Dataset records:
▶
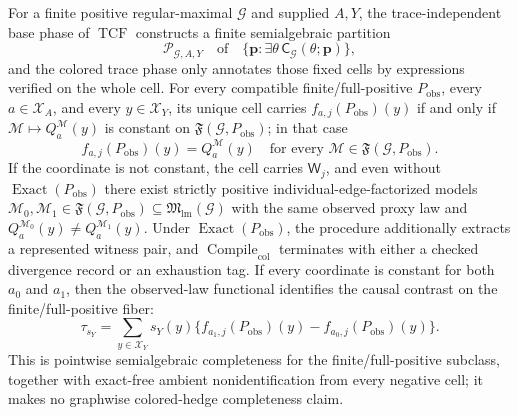 For a finite positive regular-maximal \(\mathcal G\) and supplied \(A,Y\), the trace-independent base phase of \(\operatorname{TCF}\) constructs a finite semialgebraic partition
\[
\mathscr P_{\mathcal G,A,Y}
\quad\text{of}\quad
\{\mathbf p:\exists\theta\,\mathsf C_{\mathcal G}(\theta;\mathbf p)\},
\]
and the colored trace phase only annotates those fixed cells by expressions verified on the whole cell. For every compatible finite/full-positive \(P_{\mathrm{obs}}\), every \(a\in\mathcal X_A\), and every \(y\in\mathcal X_Y\), its unique cell carries \(f_{a,j}(P_{\mathrm{obs}})(y)\) if and only if \(\mathcal M\mapsto Q_a^{\mathcal M}(y)\) is constant on \(\mathfrak F(\mathcal G,P_{\mathrm{obs}})\); in that case
\[
f_{a,j}(P_{\mathrm{obs}})(y)=Q_a^{\mathcal M}(y)
\quad\text{for every }\mathcal M\in\mathfrak F(\mathcal G,P_{\mathrm{obs}}).
\]
If the coordinate is not constant, the cell carries \(\mathsf W_j\), and even without \(\operatorname{Exact}(P_{\mathrm{obs}})\) there exist strictly positive individual-edge-factorized models \(\mathcal M_0,\mathcal M_1\in\mathfrak F(\mathcal G,P_{\mathrm{obs}})\subseteq\mathfrak M_{\mathrm{lm}}(\mathcal G)\) with the same observed proxy law and \(Q_a^{\mathcal M_0}(y)\neq Q_a^{\mathcal M_1}(y)\). Under \(\operatorname{Exact}(P_{\mathrm{obs}})\), the procedure additionally extracts a represented witness pair, and \(\operatorname{Compile}_{\mathrm{col}}\) terminates with either a checked divergence record or an exhaustion tag. If every coordinate is constant for both \(a_0\) and \(a_1\), then the observed-law functional identifies the causal contrast on the finite/full-positive fiber:
\[
\tau_{s_Y}
=\sum_{y\in\mathcal X_Y}s_Y(y)
\{f_{a_1,j}(P_{\mathrm{obs}})(y)-f_{a_0,j}(P_{\mathrm{obs}})(y)\}.
\]
This is pointwise semialgebraic completeness for the finite/full-positive subclass, together with exact-free ambient nonidentification from every negative cell; it makes no graphwise colored-hedge completeness claim.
◀
**PROBLEM STATEMENT:**
For the word "text", return every line of the records that holds it.

**ANSWER TO THE EXERCISE:**
\quad\text{of}\quad
\quad\text{for every }\mathcal M\in\mathfrak F(\mathcal G,P_{\mathrm{obs}}).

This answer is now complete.